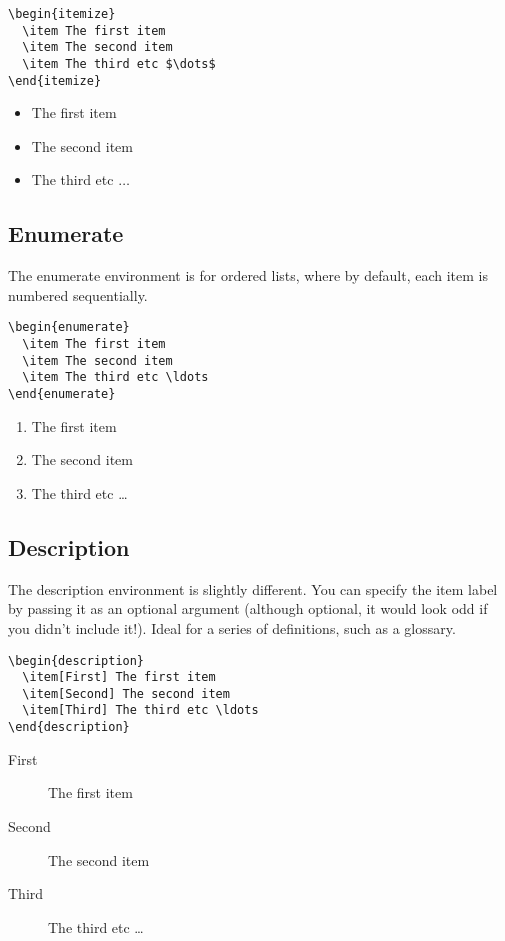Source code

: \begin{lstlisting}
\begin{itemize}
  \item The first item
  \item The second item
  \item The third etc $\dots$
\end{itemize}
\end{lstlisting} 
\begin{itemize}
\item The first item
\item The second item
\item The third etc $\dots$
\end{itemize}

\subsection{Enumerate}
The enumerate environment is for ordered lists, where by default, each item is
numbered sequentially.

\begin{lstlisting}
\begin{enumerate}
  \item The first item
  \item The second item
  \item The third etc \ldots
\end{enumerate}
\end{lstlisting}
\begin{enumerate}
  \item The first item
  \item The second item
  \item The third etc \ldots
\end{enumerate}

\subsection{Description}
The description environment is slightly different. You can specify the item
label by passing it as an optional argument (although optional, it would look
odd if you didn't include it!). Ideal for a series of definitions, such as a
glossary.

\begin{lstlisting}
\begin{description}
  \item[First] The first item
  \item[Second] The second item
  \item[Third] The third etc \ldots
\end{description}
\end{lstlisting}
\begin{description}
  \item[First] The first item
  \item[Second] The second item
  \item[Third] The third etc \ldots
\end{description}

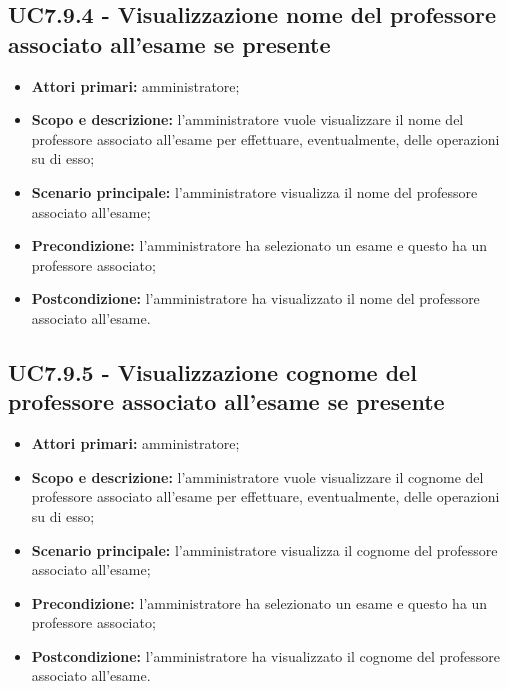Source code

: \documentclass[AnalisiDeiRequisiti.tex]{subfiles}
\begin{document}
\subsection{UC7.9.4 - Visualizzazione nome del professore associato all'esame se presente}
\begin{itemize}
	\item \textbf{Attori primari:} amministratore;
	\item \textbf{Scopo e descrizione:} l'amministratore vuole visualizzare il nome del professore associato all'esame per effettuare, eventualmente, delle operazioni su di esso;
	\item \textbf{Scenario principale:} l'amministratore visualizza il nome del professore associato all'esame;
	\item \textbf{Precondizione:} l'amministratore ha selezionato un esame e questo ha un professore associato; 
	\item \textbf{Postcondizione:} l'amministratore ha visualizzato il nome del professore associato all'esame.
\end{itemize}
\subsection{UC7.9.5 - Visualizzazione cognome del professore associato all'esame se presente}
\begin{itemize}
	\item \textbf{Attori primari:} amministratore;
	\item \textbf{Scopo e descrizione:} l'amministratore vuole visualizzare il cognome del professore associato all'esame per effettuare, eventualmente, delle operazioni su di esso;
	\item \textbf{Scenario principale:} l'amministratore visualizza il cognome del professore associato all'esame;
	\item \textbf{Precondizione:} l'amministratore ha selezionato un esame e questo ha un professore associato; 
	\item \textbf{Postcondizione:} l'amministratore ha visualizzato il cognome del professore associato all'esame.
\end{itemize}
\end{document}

WHAT YOU ARE ASKED TO DO
Starting at the line that contains "cognome del professore associato all'esame.", retype every line through the end of the records exactly, and nothing else.

RESPONSE AREA
	\item \textbf{Postcondizione:} l'amministratore ha visualizzato il cognome del professore associato all'esame.
\end{itemize}
\end{document}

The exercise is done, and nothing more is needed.